Located at the head of Penobscot Bay, Bucksport is drained by the Penobscot River. It includes Silver Lake, a recreation, fishing and birdwatching site.
The town is crossed by U. S. Route 1 and State Routes 3, 15 and 46. It borders the towns of Orrington and Holden to the north, Dedham and Orland to the east, and (separated by the Penobscot River) Verona Island to the south, and Prospect, Frankfort and Winterport to the west.
The first inhabitants of Bucksport were a 5,000 year old prehistoric culture known as the Red Paint People, that would later be referred to as the Maritime Archaic. They were thought to be a highly advanced native fishing culture that buried red paint in their graves along with stone tools and weapons.
The first archaeological dig in the State of Maine, if not the entire United States, was initiated by Professor Charles Willoughby in 1891 on Indian Point, on a site long occupied by the paper-making industry.

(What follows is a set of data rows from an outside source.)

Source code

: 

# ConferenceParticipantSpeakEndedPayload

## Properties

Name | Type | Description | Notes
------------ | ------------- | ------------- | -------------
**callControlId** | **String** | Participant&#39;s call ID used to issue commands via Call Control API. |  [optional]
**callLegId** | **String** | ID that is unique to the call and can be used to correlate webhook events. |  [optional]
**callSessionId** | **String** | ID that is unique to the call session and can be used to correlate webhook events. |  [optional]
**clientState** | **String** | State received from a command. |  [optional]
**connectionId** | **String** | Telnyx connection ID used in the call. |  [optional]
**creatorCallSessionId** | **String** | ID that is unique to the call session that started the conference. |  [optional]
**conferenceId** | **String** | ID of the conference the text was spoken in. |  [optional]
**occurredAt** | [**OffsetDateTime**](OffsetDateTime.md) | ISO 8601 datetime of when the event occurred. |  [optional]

Notable Natives of Bucksport
Carl Darling Buck, a distinguished American philologist, was born in Bucksport on October 2, 1866. His Dictionary of Selected Synonyms in the Principal Indo-European Languages was called by Calvert Watkins "a treasure house of words, word origins, expressions, and ideas..., a monument to a great American scholar". Many of Buck's books went through multiple editions, and several are still in print.
Frank Fellows, a U.S. Representative from Maine, was born in Bucksport on November 7, 1889. He was elected as a Republican to the Seventy-seventh Congress and to the five succeeding Congresses, and served from January 3, 1941, until his death in Bangor, August 27, 1951. He is interred in Silver Lake Cemetery.
Edward Winslow Hinks, a career United States Army officer, was born in Bucksport on May 30, 1830. He served as a brigadier general during the American Civil War. On December 3, 1867, President Andrew Johnson nominated Hinks for the award of the honorary grade of brevet brigadier general in the regular army, to rank from March 2, 1867, for his service at Petersburg. The U.S. Senate confirmed the award on February 14, 1868.
Dora Wiley, an American soprano, was born in Bucksport in 1852 or 1853. She performed in operas and concerts in the United States, England, and Australia during the last three decades of the 19th century. Nicknamed "The Sweet Singer of Maine", her chief successes were in operettas and comic operas. She enjoyed popularity on the New York stage during the 1880s.